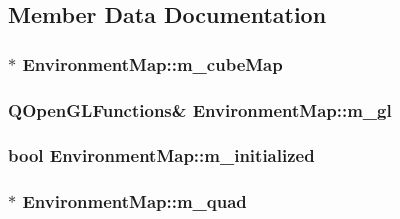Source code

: \subsection{Member Data Documentation}
\hypertarget{class_environment_map_a71fa459b1a6a88e3590cd38109bfc912}{
\subsubsection[{m\+\_\+cube\+Map}]{$\ast$ Environment\+Map\+::m\+\_\+cube\+Map\hspace{0.3cm}{\ttfamily [protected]}}}\label{class_environment_map_a71fa459b1a6a88e3590cd38109bfc912}
\hypertarget{class_environment_map_ad55c368a6c119293a62818a89c80da0a}{
\subsubsection[{m\+\_\+gl}]{\setlength{\rightskip}{0pt plus 5cm}Q\+Open\+G\+L\+Functions\& Environment\+Map\+::m\+\_\+gl\hspace{0.3cm}{\ttfamily [protected]}}}\label{class_environment_map_ad55c368a6c119293a62818a89c80da0a}
\hypertarget{class_environment_map_af40184d2ae6b58e909fd3c6bf1c32284}{
\subsubsection[{m\+\_\+initialized}]{\setlength{\rightskip}{0pt plus 5cm}bool Environment\+Map\+::m\+\_\+initialized\hspace{0.3cm}{\ttfamily [protected]}}}\label{class_environment_map_af40184d2ae6b58e909fd3c6bf1c32284}
\hypertarget{class_environment_map_a2d4e6cabcbc17b659bf6dbc68069767c}{
\subsubsection[{m\+\_\+quad}]{$\ast$ Environment\+Map\+::m\+\_\+quad\hspace{0.3cm}{\ttfamily [protected]}}}\label{class_environment_map_a2d4e6cabcbc17b659bf6dbc68069767c}
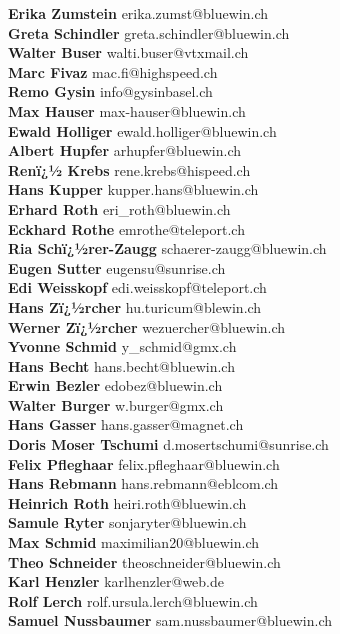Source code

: \documentclass{scrartcl}
\begin{document}
\textbf{Erika Zumstein } erika.zumst@bluewin.ch\\
\textbf{Greta Schindler } greta.schindler@bluewin.ch\\
\textbf{Walter Buser } walti.buser@vtxmail.ch\\
\textbf{Marc Fivaz } mac.fi@highspeed.ch\\
\textbf{Remo Gysin } info@gysinbasel.ch\\
\textbf{Max Hauser } max-hauser@bluewin.ch\\
\textbf{Ewald Holliger } ewald.holliger@bluewin.ch\\
\textbf{Albert Hupfer } arhupfer@bluewin.ch\\
\textbf{Renï¿½ Krebs                  \n	 } rene.krebs@hispeed.ch\\
\textbf{Hans Kupper } kupper.hans@bluewin.ch\\
\textbf{Erhard Roth } eri_roth@bluewin.ch\\
\textbf{Eckhard Rothe } emrothe@teleport.ch\\
\textbf{Ria Schï¿½rer-Zaugg                  \n	 } schaerer-zaugg@bluewin.ch\\
\textbf{Eugen Sutter } eugensu@sunrise.ch\\
\textbf{Edi Weisskopf } edi.weisskopf@teleport.ch\\
\textbf{Hans Zï¿½rcher                  \n	 } hu.turicum@blewin.ch\\
\textbf{Werner Zï¿½rcher                  \n	 } wezuercher@bluewin.ch\\
\textbf{Yvonne Schmid } y_schmid@gmx.ch\\
\textbf{Hans Becht } hans.becht@bluewin.ch\\
\textbf{Erwin Bezler } edobez@bluewin.ch\\
\textbf{Walter Burger } w.burger@gmx.ch\\
\textbf{Hans Gasser } hans.gasser@magnet.ch\\
\textbf{Doris Moser Tschumi } d.mosertschumi@sunrise.ch\\
\textbf{Felix Pfleghaar } felix.pfleghaar@bluewin.ch\\
\textbf{Hans Rebmann } hans.rebmann@eblcom.ch\\
\textbf{Heinrich Roth } heiri.roth@bluewin.ch\\
\textbf{Samule Ryter } sonjaryter@bluewin.ch\\
\textbf{Max Schmid } maximilian20@bluewin.ch\\
\textbf{Theo Schneider } theoschneider@bluewin.ch\\
\textbf{Karl Henzler } karlhenzler@web.de\\
\textbf{Rolf Lerch } rolf.ursula.lerch@bluewin.ch\\
\textbf{Samuel Nussbaumer } sam.nussbaumer@bluewin.ch\\
\end{document}
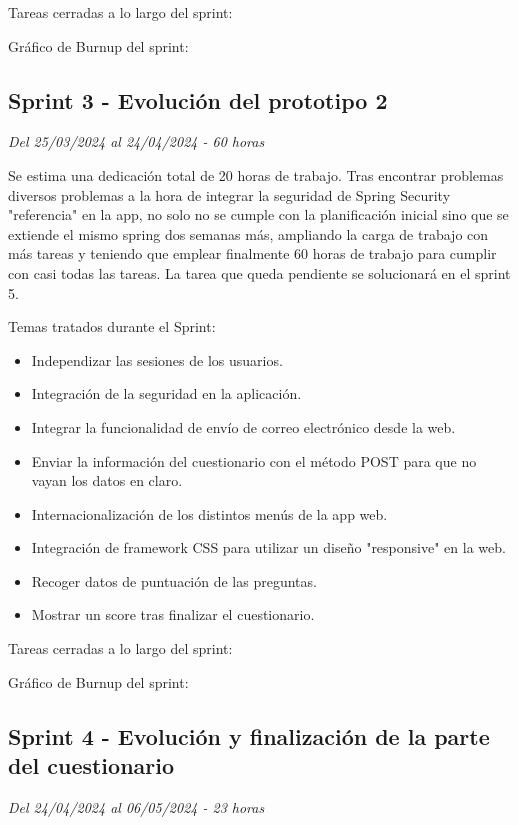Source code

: Tareas cerradas a lo largo del sprint:

Gráfico de Burnup del sprint:


\subsection{Sprint 3 - Evolución del prototipo 2}
\textit{Del 25/03/2024 al 24/04/2024 - 60 horas}

Se estima una dedicación total de 20 horas de trabajo.
Tras encontrar problemas diversos problemas a la hora de integrar la seguridad de Spring Security "referencia" en la app, no solo no se cumple con la planificación inicial sino que se extiende el mismo spring dos semanas más, ampliando la carga de trabajo con más tareas y teniendo que emplear finalmente 60 horas de trabajo para cumplir con casi todas las tareas.
La tarea que queda pendiente se solucionará en el sprint 5.

Temas tratados durante el Sprint:
\begin{itemize}
	\item
	Independizar las sesiones de los usuarios.
	\item
	Integración de la seguridad en la aplicación.
	\item
	Integrar la funcionalidad de envío de correo electrónico desde la web.
	\item
	Enviar la información del cuestionario con el método POST para que no vayan los datos en claro.
	\item
	Internacionalización de los distintos menús de la app web.
	\item
	Integración de framework CSS para utilizar un diseño "responsive" en la web.
	\item
	Recoger datos de puntuación de las preguntas.
	\item
	Mostrar un score tras finalizar el cuestionario.
\end{itemize}

Tareas cerradas a lo largo del sprint:

Gráfico de Burnup del sprint:


\subsection{Sprint 4 - Evolución y finalización de la parte del cuestionario}
\textit{Del 24/04/2024 al 06/05/2024 - 23 horas}

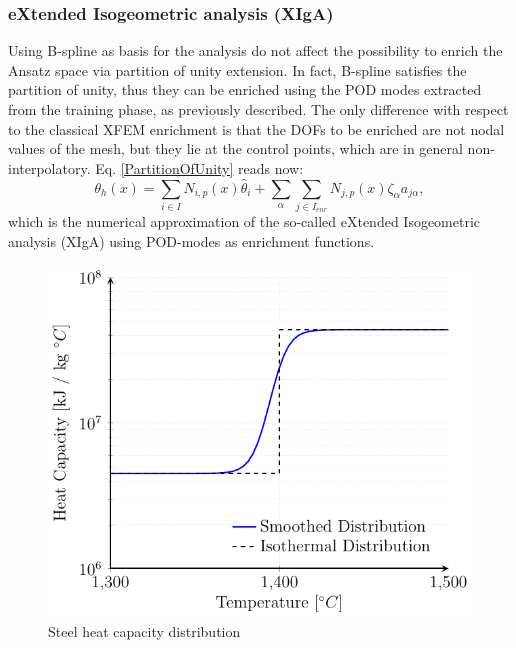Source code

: \documentclass[3p]{article}
\begin{document}
\subsubsection*{eXtended Isogeometric analysis (XIgA)}
Using B-spline as basis for the analysis do not affect the possibility to enrich the Ansatz space via partition of unity extension. In fact, B-spline satisfies the partition of unity, thus they can be enriched using the POD modes extracted from the training phase, as previously described. The only difference with respect to the classical XFEM enrichment is that the DOFs to be enriched are not nodal values of the mesh, but they lie at the control points, which are in general non-interpolatory. Eq. \ref{PartitionOfUnity} reads now:
\begin{equation}
\theta_{h}(x) = \sum_{i\in I} N_{i,p}(x)\hat{\theta}_{i} + \sum_{\alpha}\sum_{j\in I_{enr}} N_{j,p}(x)\zeta_{\alpha}a_{j\alpha},
\label{IgAPartitionOfUnity}
\end{equation}
which is the numerical approximation of the so-called eXtended Isogeometric analysis (XIgA) using POD-modes as enrichment functions.

\begin{figure}[!h]
\centering
  \includegraphics[width=0.5\linewidth]{externals/Pictures/heatCapacity.pdf}
  \caption{Steel heat capacity distribution}
  \label{fig:heatCapacity}
\end{figure}
\end{document}
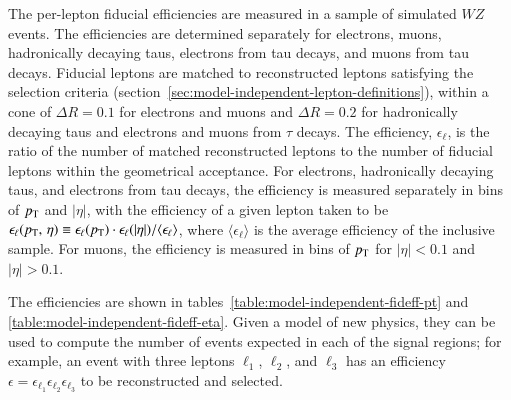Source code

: The per-lepton fiducial efficiencies are measured in a sample of simulated $WZ$ events. The efficiencies are determined separately for electrons, muons, hadronically decaying taus, electrons from tau decays, and muons from tau decays. Fiducial leptons are matched to reconstructed leptons satisfying the selection criteria (section~\ref{sec:model-independent-lepton-definitions}), within a cone of $\Delta R=0.1$ for electrons and muons and $\Delta R=0.2$ for hadronically decaying taus and electrons and muons from $\tau$ decays. The efficiency, $\epsilon_{\ell}$, is the ratio of the number of matched reconstructed leptons to the number of fiducial leptons within the geometrical acceptance. For electrons, hadronically decaying taus, and electrons from tau decays, the efficiency is measured separately in bins of $p_{\text{T}}$ and $|\eta|$, with the efficiency of a given lepton taken to be $\epsilon_{\ell}(\pt,\,\eta) \equiv \epsilon_{\ell}(\pt)\cdot\epsilon_{\ell}(|\eta|) / \langle \epsilon_{\ell} \rangle$, where $\langle \epsilon_{\ell} \rangle$ is the average efficiency of the inclusive sample. For muons, the efficiency is measured in bins of $p_{\text{T}}$ for $|\eta|<0.1$ and $|\eta|>0.1$. 

The efficiencies are shown in tables~\ref{table:model-independent-fideff-pt} and \ref{table:model-independent-fideff-eta}. Given a model of new physics, they can be used to compute the number of events expected in each of the signal regions; for example, an event with three leptons $\ell_1$, $\ell_2$, and $\ell_3$ has an efficiency $\epsilon=\epsilon_{\ell_1}\epsilon_{\ell_2}\epsilon_{\ell_3}$ to be reconstructed and selected.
════
## What is required:
State the count of lines in the data holding the word "subsubsection", adding nothing to it.

## Task response:
5